» **What is being asked**
Whenever a line in the entries includes the word "maps", copy that line out.

*** Opening of Source data ***

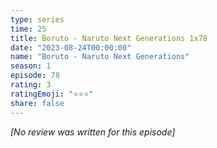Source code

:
 ```yaml
---
type: series
time: 25
title: Boruto - Naruto Next Generations 1x78
date: "2023-08-24T00:00:00"
name: "Boruto - Naruto Next Generations"
season: 1
episode: 78
rating: 3
ratingEmoji: "⭐️⭐️⭐️"
share: false
---
```


_[No review was written for this episode]_
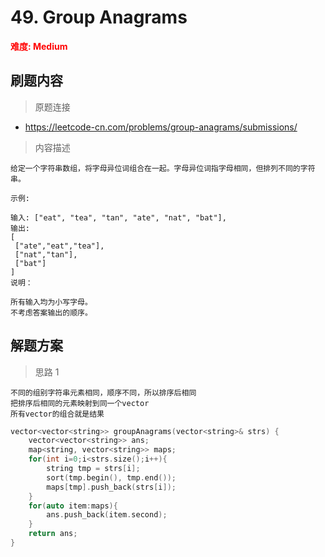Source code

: # 49. Group Anagrams

 **<font color=red>难度: Medium</font>**

 ## 刷题内容

 > 原题连接

* https://leetcode-cn.com/problems/group-anagrams/submissions/
  
 > 内容描述
 
 ```
给定一个字符串数组，将字母异位词组合在一起。字母异位词指字母相同，但排列不同的字符串。

示例:

输入: ["eat", "tea", "tan", "ate", "nat", "bat"],
输出:
[
  ["ate","eat","tea"],
  ["nat","tan"],
  ["bat"]
]
说明：

所有输入均为小写字母。
不考虑答案输出的顺序。
 ```

## 解题方案
> 思路 1
```
不同的组别字符串元素相同，顺序不同，所以排序后相同
把排序后相同的元素映射到同一个vector
所有vector的组合就是结果
```

```cpp
vector<vector<string>> groupAnagrams(vector<string>& strs) {
    vector<vector<string>> ans;
    map<string, vector<string>> maps;
    for(int i=0;i<strs.size();i++){
        string tmp = strs[i];
        sort(tmp.begin(), tmp.end());
        maps[tmp].push_back(strs[i]);
    }
    for(auto item:maps){
        ans.push_back(item.second);
    }
    return ans;
}
```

*** Close of Source data ***

» **Output of the task**
    map<string, vector<string>> maps;
        maps[tmp].push_back(strs[i]);
    for(auto item:maps){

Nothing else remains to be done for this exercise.